Гхэ попытался подняться, но упал с постели и остался лежать, скребя пальцами по полу. Что случилось? Он не испытывал голода со времени…

Он знал, что случилось, но не мог ухватить ускользающую мысль. Его тело пульсировало вопросом «почему-почему-почему?», не давая его мозгу времени на осмысленный ответ. Гхэ изо всех сил старался отогнать соблазн — из дворика, от каюты Гана, веяло сводящим с ума ароматом жизни, — но вскоре уже не смог с собой бороться. Ведь хотя бы попробовать эту жизнь на вкус он может… А потом нужно сделать то, что все время советует ему Квен Шен, захватить дух старика, завладеть его памятью. Он не хотел раньше этого делать, но теперь никак не мог понять собственного упрямства. Гхэ полз к двери, когда в нее постучали. — Войди, — простонал вампир. Дверь отворилась, и стоящий в ней солдат успел лишь широко раскрыть глаза, прежде чем Гхэ на него кинулся.

Через несколько секунд все было кончено. Гхэ тупо уставился на брызги крови и мозга, причудливой арабеской покрывшие пол и постель.

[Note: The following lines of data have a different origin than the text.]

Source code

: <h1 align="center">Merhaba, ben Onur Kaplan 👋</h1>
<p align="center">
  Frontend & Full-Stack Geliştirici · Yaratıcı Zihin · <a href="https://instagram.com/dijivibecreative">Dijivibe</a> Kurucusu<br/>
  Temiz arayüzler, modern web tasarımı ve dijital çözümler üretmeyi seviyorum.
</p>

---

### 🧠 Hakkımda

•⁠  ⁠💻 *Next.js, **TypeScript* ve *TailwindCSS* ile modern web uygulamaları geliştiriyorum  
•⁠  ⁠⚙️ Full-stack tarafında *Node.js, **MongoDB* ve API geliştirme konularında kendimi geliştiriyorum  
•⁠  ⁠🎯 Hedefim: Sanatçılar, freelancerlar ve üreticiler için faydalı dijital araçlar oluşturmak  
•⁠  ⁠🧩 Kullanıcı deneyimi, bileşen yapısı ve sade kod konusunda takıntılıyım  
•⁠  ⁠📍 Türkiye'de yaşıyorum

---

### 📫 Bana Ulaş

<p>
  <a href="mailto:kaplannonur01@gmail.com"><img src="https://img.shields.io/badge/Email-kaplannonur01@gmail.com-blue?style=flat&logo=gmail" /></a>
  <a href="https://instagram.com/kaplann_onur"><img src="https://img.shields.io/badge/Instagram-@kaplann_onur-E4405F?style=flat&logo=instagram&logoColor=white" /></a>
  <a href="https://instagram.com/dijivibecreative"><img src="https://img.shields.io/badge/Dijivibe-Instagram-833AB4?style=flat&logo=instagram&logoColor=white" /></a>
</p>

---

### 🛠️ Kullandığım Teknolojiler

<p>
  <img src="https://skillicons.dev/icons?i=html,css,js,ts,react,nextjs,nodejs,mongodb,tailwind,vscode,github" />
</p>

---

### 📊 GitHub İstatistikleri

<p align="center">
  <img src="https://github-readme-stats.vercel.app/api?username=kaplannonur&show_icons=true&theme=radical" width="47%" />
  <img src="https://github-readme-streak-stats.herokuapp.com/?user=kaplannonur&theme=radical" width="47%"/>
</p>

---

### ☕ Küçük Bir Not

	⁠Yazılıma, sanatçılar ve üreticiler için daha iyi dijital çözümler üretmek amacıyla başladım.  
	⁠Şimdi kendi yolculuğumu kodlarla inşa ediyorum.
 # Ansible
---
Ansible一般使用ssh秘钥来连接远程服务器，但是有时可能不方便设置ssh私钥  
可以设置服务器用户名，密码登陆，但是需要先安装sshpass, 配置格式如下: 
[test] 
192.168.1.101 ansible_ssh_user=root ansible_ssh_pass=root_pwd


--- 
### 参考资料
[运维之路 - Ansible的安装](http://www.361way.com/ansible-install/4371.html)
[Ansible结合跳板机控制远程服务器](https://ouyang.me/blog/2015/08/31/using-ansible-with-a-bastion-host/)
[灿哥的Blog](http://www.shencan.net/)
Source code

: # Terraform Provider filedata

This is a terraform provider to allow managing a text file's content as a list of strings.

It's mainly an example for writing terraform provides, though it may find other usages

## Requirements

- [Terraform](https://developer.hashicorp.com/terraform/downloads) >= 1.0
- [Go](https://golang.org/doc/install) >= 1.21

«Я никогда так не делал раньше, — подумал он. — Почему я изменил своим привычкам?» Казалось, теперь просто взять жизнь, необходимую для насыщения, ему недостаточно. Зверь в нем превратился в бессмысленно кровожадного хищника, не понимающего, что может утолить голод, не растерзав добычи. Глядя на труп, Гхэ испытывал отвращение; он сплюнул, пытаясь избавиться от металлического привкуса во рту, его затошнило.

— И придется ведь все убирать самому, — пробормотал он себе под нос, мигая, как сова, и оглядывая разгромленную каюту. Немного помедлив, он взялся за дело, чтобы не дать крови времени впитаться и оставить больше пятен, чем это уже произошло.

Белье с постели определенно придется уничтожить…


Тщательно обдумав свои планы, Ган решил, что лучше всего ему находиться не в каюте, — хотя, если его надежды оправдаются, безопасно не будет нигде. Он отправился на маленькую заднюю палубу, прихватив с собой дневник, чернильницу и кисточку для письма, поскольку там имел шанс оказаться в одиночестве. Усевшись, Ган сосредоточился на разворачивающейся перед ним картине, изо всех сил стараясь не дрожать и не думать о том, что, быть может, наступили последние мгновения его жизни.

Корабль поднялся по реке лиги на две от устья, и растительность по берегам стала более густой, по крайней мере у самой воды. Большинство деревьев были знакомые — тополи и можжевельник; тополи, конечно, стояли голые — климат здесь был более суровым, чем в Ноле. Толстые кряжистые деревья, которые, как решил Ган, были каменными дубами, словно расталкивали плечами своих более стройных родственников. Берега потока круто уходили вверх, не оставляя места для заболоченных низин. Это к лучшему, решил Ган: значит, здесь нет вод Реки, которые могли бы подняться вверх по руслу притока. Течение было быстрым и сильным — речка текла из горных долин на западе.